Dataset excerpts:
------------
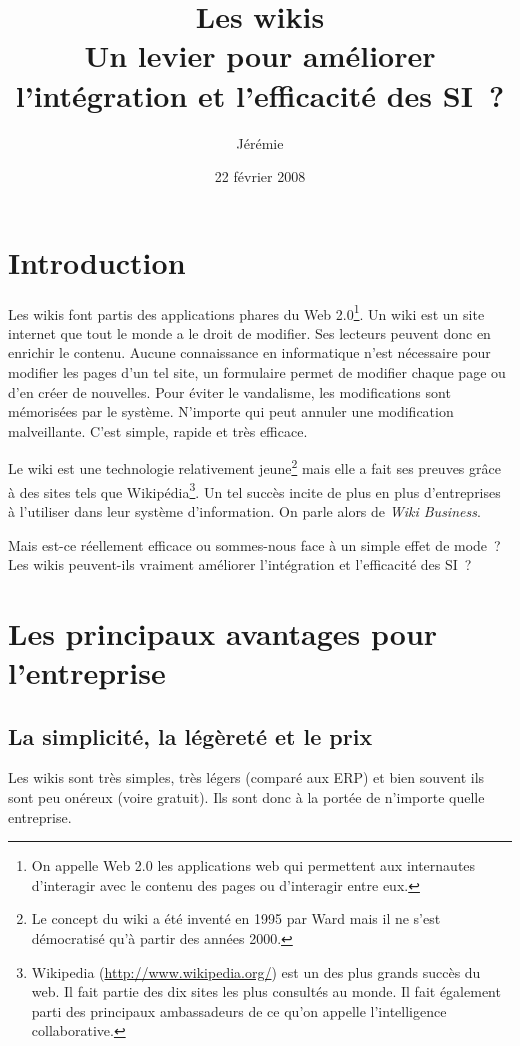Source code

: \documentclass[pdftex,a4paper,11pt]{article}
\begin{document}
\title{Les wikis\\\medskip
       Un levier pour améliorer l'intégration et l'efficacité des SI~?}
\author{Jérémie }
\date{22 février 2008}

\maketitle


\section*{Introduction}
Les wikis font partis des applications phares du Web 2.0\footnote{On appelle Web 2.0 les applications web qui permettent aux internautes d'interagir avec le contenu des pages ou d'interagir entre eux.}. Un wiki est un site internet que tout le monde a le droit de modifier. Ses lecteurs peuvent donc en enrichir le contenu. Aucune connaissance en informatique n'est nécessaire pour modifier les pages d'un tel site, un formulaire permet de modifier chaque page ou d'en créer de nouvelles. Pour éviter le vandalisme, les modifications sont mémorisées par le système. N'importe qui peut annuler une modification malveillante. C'est simple, rapide et très efficace.

Le wiki est une technologie relativement jeune\footnote{Le concept du wiki a été inventé en 1995 par Ward  mais il ne s'est démocratisé qu'à partir des années 2000.} mais elle a fait ses preuves grâce à des sites tels que Wikipédia\footnote{Wikipedia (\url{http://www.wikipedia.org/}) est un des plus grands succès du web. Il fait partie des dix sites les plus consultés au monde. Il fait également parti des principaux ambassadeurs de ce qu'on appelle \og{}l'intelligence collaborative\fg{}.}. Un tel succès incite de plus en plus d'entreprises à l'utiliser dans leur système d'information. On parle alors de \emph{Wiki Business}.

Mais est-ce réellement efficace ou sommes-nous face à un simple effet de mode~? Les wikis peuvent-ils vraiment améliorer l'intégration et l'efficacité des SI~?

\section{Les principaux avantages pour l'entreprise}
\subsection{La simplicité, la légèreté et le prix}
Les wikis sont très simples, très légers (comparé aux ERP) et bien souvent ils sont peu onéreux (voire gratuit). Ils sont donc à la portée de n'importe quelle entreprise.
\end{document}
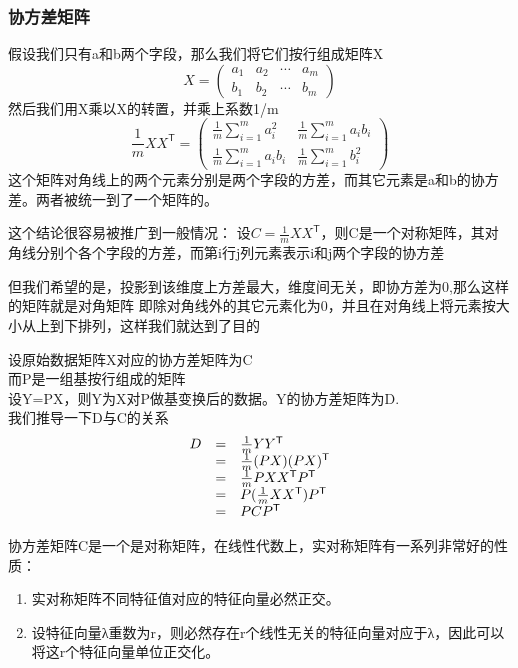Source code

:   \begin{frame}
  \frametitle{协方差矩阵}
  假设我们只有a和b两个字段，那么我们将它们按行组成矩阵X
  \[X=\begin{pmatrix}
  a_1 & a_2  &\cdots & a_m \\
  b_1 & b_2  &\cdots & b_m
\end{pmatrix}\]
然后我们用X乘以X的转置，并乘上系数1/m\\
\[\frac{1}{m}XX^\mathsf{T}=\begin{pmatrix}
  \frac{1}{m}\sum_{i=1}^m{a_i^2}   & \frac{1}{m}\sum_{i=1}^m{a_ib_i} \\
  \frac{1}{m}\sum_{i=1}^m{a_ib_i} & \frac{1}{m}\sum_{i=1}^m{b_i^2}
\end{pmatrix}\]
这个矩阵对角线上的两个元素分别是两个字段的方差，而其它元素是a和b的协方差。两者被统一到了一个矩阵的。

这个结论很容易被推广到一般情况：
设\(C=\frac{1}{m}XX^\mathsf{T}\)，则C是一个对称矩阵，其对角线分别个各个字段的方差，而第i行j列元素表示i和j两个字段的协方差
  \end{frame}
  
  \begin{frame}
  但我们希望的是，投影到该维度上方差最大，维度间无关，即协方差为0,那么这样的矩阵就是对角矩阵
  即除对角线外的其它元素化为0，并且在对角线上将元素按大小从上到下排列，这样我们就达到了目的
  \end{frame}
  
  \begin{frame}
  设原始数据矩阵X对应的协方差矩阵为C\\而P是一组基按行组成的矩阵\\
  设Y=PX，则Y为X对P做基变换后的数据。Y的协方差矩阵为D.\\我们推导一下D与C的关系
  \[\begin{array}{l l l}
  D &= &\frac{1}{m}YY^\mathsf{T} \\
    &= &\frac{1}{m}(PX)(PX)^\mathsf{T} \\
    & = & \frac{1}{m}PXX^\mathsf{T}P^\mathsf{T} \\
    &= &P(\frac{1}{m}XX^\mathsf{T})P^\mathsf{T} \\
    & = & PCP^\mathsf{T}
\end{array}\]
  \end{frame}
  
  
  \begin{frame}
  协方差矩阵C是一个是对称矩阵，在线性代数上，实对称矩阵有一系列非常好的性质：\\
   \begin{enumerate}
\item 实对称矩阵不同特征值对应的特征向量必然正交。
\item 设特征向量λ重数为r，则必然存在r个线性无关的特征向量对应于λ，因此可以将这r个特征向量单位正交化。
\end{enumerate}
  \end{frame}
  
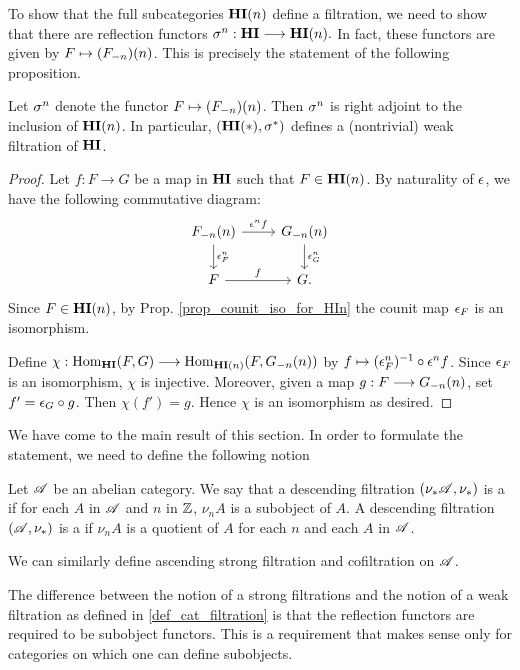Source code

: To show that the full subcategories $\LHI[n]{\HI}$ define a 
filtration, we need to show that there are reflection functors
$\sgHI{n}: \HI \to \LHI[n]{\HI}.$ In fact, these functors are 
given by $F \mapsto \LHI[n]{(\RHI[n]{F})}$. This is precisely
the statement of the following proposition.

\begin{prop}\label{prop_HI_upper_slice}
Let $\sgHI{n}$ denote the functor $F \mapsto 
\LHI[n]{(\RHI[n]{F})}$. Then $\sgHI{n}$ is right adjoint to the 
inclusion of $\LHI[n]{\HI}$. In particular, $(\LHI[*]{\HI}, 
\sgHI{*})$ defines a (nontrivial) weak filtration of $\HI$.
\end{prop}
\begin{proof}
Let $f: F \to G$ be a map in $\HI$ such that $F \in \LHI[n]{\HI}$.
By naturality of $\cuHI$, we have the following commutative 
diagram:
\[
\begin{tikzcd}
\LHI[n]{\RHI[n]{F}} \arrow{r}{\cuHI^n f}\arrow{d}{\cuHI^n_F} 
& \LHI[n]{\RHI[n]{G}} \arrow{d}{\cuHI^n_G} \\
F \arrow{r}{f}
& G.
\end{tikzcd}
\]
Since $F \in \LHI[n]{\HI}$, by Prop. \ref{prop_counit_iso_for_HIn} 
the counit map $\cuHI_F$ is an isomorphism.

Define $\chi: \homHI(F, G) \to \hom_{\LHI[n]{\HI}}(F, 
\LHI[n]{\RHI[n]{G}})$ by $f \mapsto (\cuHI^n_F)^{-1} \comp \cuHI^n 
f$. Since $\cuHI_F$ is an isomorphism, $\chi$ is injective. 
Moreover, given a map $g: F \to \LHI[n]{\RHI[n]{G}}$, set $f' = 
\cuHI_G \comp g$. Then $\chi(f') = g$. Hence $\chi$ is an 
isomorphism as desired.
\end{proof}

We have come to the main result of this section. In order to 
formulate the statement, we need to define the following notion

\begin{defn}\label{def_strong_filtration}
Let $\Cat{A}$ be an abelian category. We say that a descending 
filtration $(\nu_*\Cat{A}, \nu_*)$ is a  if 
for each $A$ in $\Cat{A}$ and $n$ in $\Z$, $\nu_n A$ is a 
subobject of $A$. A descending filtration $(\Cat{A}, \nu_*)$ 
is a  if $\nu_n A$ is a quotient of 
$A$ for each $n$ and each $A$ in $\Cat{A}$.

We can similarly define ascending strong filtration and 
cofiltration on $\Cat{A}$.
\end{defn}

\begin{rmk}
The difference between the notion of a strong filtrations and 
the notion of a weak filtration as defined in 
\ref{def_cat_filtration} is that the reflection functors  are
required to be subobject functors. This is a requirement that
makes sense only for categories on which one can define
subobjects.
\end{rmk}


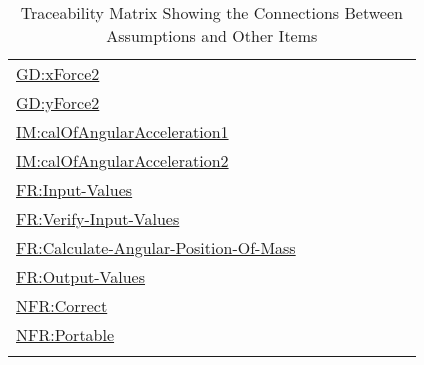 \documentclass[12pt]{article}
\begin{document}
\begin{longtable}{l l l l l l l l}
\hyperref[GD:xForce2]{GD:xForce2} &  &  &  &  &  &  & 
\\
\hyperref[GD:yForce2]{GD:yForce2} &  &  &  &  &  &  & 
\\
\hyperref[IM:calOfAngularAcceleration1]{IM:calOfAngularAcceleration1} &  &  &  &  &  &  & 
\\
\hyperref[IM:calOfAngularAcceleration2]{IM:calOfAngularAcceleration2} &  &  &  &  &  &  & 
\\
\hyperref[inputValues]{FR:Input-Values} &  &  &  &  &  &  & 
\\
\hyperref[verifyInptVals]{FR:Verify-Input-Values} &  &  &  &  &  &  & 
\\
\hyperref[calcAngPos]{FR:Calculate-Angular-Position-Of-Mass} &  &  &  &  &  &  & 
\\
\hyperref[outputValues]{FR:Output-Values} &  &  &  &  &  &  & 
\\
\hyperref[correct]{NFR:Correct} &  &  &  &  &  &  & 
\\
\hyperref[portable]{NFR:Portable} &  &  &  &  &  &  & 
\\
\bottomrule
\caption{Traceability Matrix Showing the Connections Between Assumptions and Other Items}
\label{Table:TraceMatAvsAll}
\end{longtable}
\end{document}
------------
◆ **Requirement**:
Using the records above, set down exactly the lines from the one with "that a descending" through the one with "is that the", inclusive, and nothing more.

◆ **Solution to this exercise**:
Let $\Cat{A}$ be an abelian category. We say that a descending 
filtration $(\nu_*\Cat{A}, \nu_*)$ is a  if 
for each $A$ in $\Cat{A}$ and $n$ in $\Z$, $\nu_n A$ is a 
subobject of $A$. A descending filtration $(\Cat{A}, \nu_*)$ 
is a  if $\nu_n A$ is a quotient of 
$A$ for each $n$ and each $A$ in $\Cat{A}$.

We can similarly define ascending strong filtration and 
cofiltration on $\Cat{A}$.
\end{defn}

\begin{rmk}
The difference between the notion of a strong filtrations and 
the notion of a weak filtration as defined in 
\ref{def_cat_filtration} is that the reflection functors  are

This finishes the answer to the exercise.